Ben Swift positioned himself well in a tough finish to place third on the line at stage three of the Tour de Suisse.
The Brit dived into a technical final kilometre, putting him onto the wheel of Peter Sagan into the final corner of the 194-kilometre test.
In the end it was Sagan (Liquigas-Cannodale) who overhauled Baden Cooke (Orica-GreenEDGE) in the final 50 metres to take his second win of the race with Swift finishing just behind, the trio distancing a talent-packed field in a narrow run to the line.
Team Sky had been instrumental during the stage in helping to claw back a dangerous three-man break after a railway crossing had temporarily held up the peloton.
The bunch kick enabled overnight leader Rui Costa (Movistar) to maintain the yellow jersey, holding an advantage of eight seconds after three stages with Thomas Löfkvist still sitting sixth, 13 seconds further back.
Michael Morkov (Saxo Bank), Guillaume Bonnafond (AG2R- La Mondiale) and Jonas Vangenechten (Lotto-Belisol) were the trio who headed out in the opening kilometres, the break pushing their advantage out to almost 11 minutes on the run out of Martigny.

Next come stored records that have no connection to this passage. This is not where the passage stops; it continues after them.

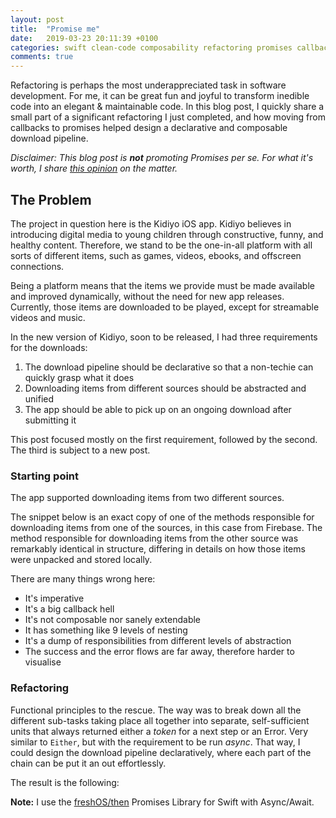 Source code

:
 ```yaml
---
layout: post
title:  "Promise me"
date:   2019-03-23 20:11:39 +0100
categories: swift clean-code composability refactoring promises callbacks
comments: true
---
```


Refactoring is perhaps the most underappreciated task in software development. For me,
it can be great fun and joyful to transform inedible code into an elegant & maintainable code.
In this blog post, I quickly share a small part of a significant refactoring I just completed, and how moving from callbacks to promises helped design a declarative and composable download pipeline.

_Disclaimer: This blog post is **not** promoting Promises per se. For what it's worth,
I share [this opinion](https://www.reddit.com/r/haskell/comments/sijsg/what_is_the_haskell_equivalent_to_javascript/c4eclqx?utm_source=share&utm_medium=web2x) on the matter._

## The Problem

The project in question here is the Kidiyo iOS app. Kidiyo believes in introducing
digital media to young children through constructive, funny, and healthy content.
Therefore, we stand to be the one-in-all platform with all sorts of different items, such as games, videos, ebooks, and offscreen connections.

Being a platform means that the items we provide must be made available and improved dynamically, without the need for new app releases. Currently, those items are downloaded to be played, except for streamable videos and music.

In the new version of Kidiyo, soon to be released, I had three requirements for
the downloads:

1. The download pipeline should be declarative so that a non-techie can quickly grasp what it does
2. Downloading items from different sources should be abstracted and unified
3. The app should be able to pick up on an ongoing download after submitting it

This post focused mostly on the first requirement, followed by the second. The third is
subject to a new post.


### Starting point

The app supported downloading items from two different sources.

The snippet below is an exact copy of one of the methods responsible for downloading items from one of the sources, in this case from Firebase. The method responsible for downloading items from the other source was remarkably identical in structure, differing in details on how those items were unpacked and stored locally.

<script src="https://gist.github.com/NunoAlexandre/85a0b73410fdb44e776bc6a5ea58042b.js"></script>

There are many things wrong here:

* It's imperative
* It's a big callback hell
* It's not composable nor sanely extendable
* It has something like 9 levels of nesting
* It's a dump of responsibilities from different levels of abstraction
* The success and the error flows are far away, therefore harder to visualise

### Refactoring

Functional principles to the rescue. The way was to break down all the different
sub-tasks taking place all together into separate, self-sufficient units that always
returned either a _token_ for a next step or an Error. Very similar to `Either`,
but with the requirement to be run _async_. That way, I could design the download
pipeline declaratively, where each part of the chain can be put it an out effortlessly.

The result is the following:

<script src="https://gist.github.com/NunoAlexandre/a85f3200a78b2e95919c730a507d0e1c.js"></script>


**Note:** I use the [freshOS/then](https://github.com/freshOS/then) Promises Library for Swift with Async/Await.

Lars-Petter Nordhaug crashed on soaking wet roads during the stage but was able to make his way back to the peloton and was among those helping to pull hard on the front in the closing stages.
With 53km to go the peloton ground to a halt after the barriers came down in the Swiss countryside, a small group of around 20 riders making it through including race leader Costa and most of his team-mates.
After continuing at first the group were forced to slow down by the race director, the section neutralised to allow the peloton time to regain the two minutes lost.
That all played into the hands of the break, who had 7:15 at that point and saw their advantage spin out before the peloton began to chase hard, Xabier Zandio, Salvatore Puccio and Michael Barry among those to take to the front.
Van Genechten found himself dropped on the ramp up to Frienisberg, the gap behind also dropping over the penultimate climb as the sprinters’ teams got into their stride.
Heading into the finish Mathew Hayman dropped off Swift in the final kilometre, but it was left to Sagan who proved both his bike-handling skills and an impressive turn of speed at the line.
Leaving it late
After the stage Sports Director Marcus Ljungqvist talked us through a day which saw the team seize the initiative and take up the chase.
He said: “In the end it was a close one with the break. The boys did a really good job and we were glad we started as early as we did with the chase. It was Xabi and Puccio who started it off initially and then Michael and peloton just caught them at the end.
“Peter Sagan is very strong and so is Baden Cooke. It was a good result though from Swifty and it shows he is in good shape. Of course we want to win so we will try again tomorrow.”
Ljungqvist also gave an update on Nordhaug following his crash, adding: “Lars-Petter showed good fighting spirit to get up and get back on. It was good to see him pulling and finish the stage. The guys have looked over him and think he will be okay.”